Exercise description — The answer must be every line of the records in which the string "file" appears.

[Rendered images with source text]

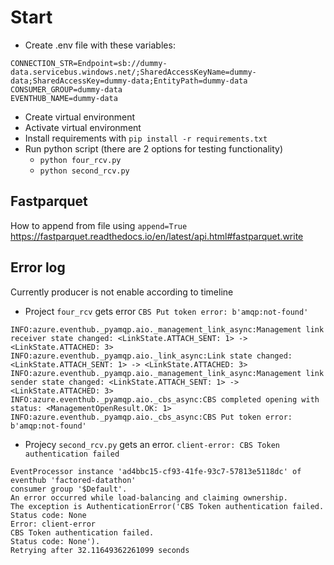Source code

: # Start

- Create .env file with these variables:
```
CONNECTION_STR=Endpoint=sb://dummy-data.servicebus.windows.net/;SharedAccessKeyName=dummy-data;SharedAccessKey=dummy-data;EntityPath=dummy-data
CONSUMER_GROUP=dummy-data
EVENTHUB_NAME=dummy-data
```
- Create virtual environment
- Activate virtual environment
- Install requirements with `pip install -r requirements.txt`
- Run python script (there are 2 options for testing functionality)
    - `python four_rcv.py`
    - `python second_rcv.py`


## Fastparquet

How to append from file using `append=True`
https://fastparquet.readthedocs.io/en/latest/api.html#fastparquet.write

## Error log

Currently producer is not enable according to timeline

- Project `four_rcv` gets error `CBS Put token error: b'amqp:not-found'`
```
INFO:azure.eventhub._pyamqp.aio._management_link_async:Management link receiver state changed: <LinkState.ATTACH_SENT: 1> -> <LinkState.ATTACHED: 3>
INFO:azure.eventhub._pyamqp.aio._link_async:Link state changed: <LinkState.ATTACH_SENT: 1> -> <LinkState.ATTACHED: 3>
INFO:azure.eventhub._pyamqp.aio._management_link_async:Management link sender state changed: <LinkState.ATTACH_SENT: 1> -> <LinkState.ATTACHED: 3>
INFO:azure.eventhub._pyamqp.aio._cbs_async:CBS completed opening with status: <ManagementOpenResult.OK: 1>
INFO:azure.eventhub._pyamqp.aio._cbs_async:CBS Put token error: b'amqp:not-found'
```


- Projecy `second_rcv.py` gets an error. `client-error: CBS Token authentication failed`

```
EventProcessor instance 'ad4bbc15-cf93-41fe-93c7-57813e5118dc' of eventhub 'factored-datathon' 
consumer group '$Default'. 
An error occurred while load-balancing and claiming ownership. 
The exception is AuthenticationError('CBS Token authentication failed.
Status code: None
Error: client-error
CBS Token authentication failed.
Status code: None'). 
Retrying after 32.11649362261099 seconds
```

Response to the exercise —
- Create .env file with these variables:
How to append from file using `append=True`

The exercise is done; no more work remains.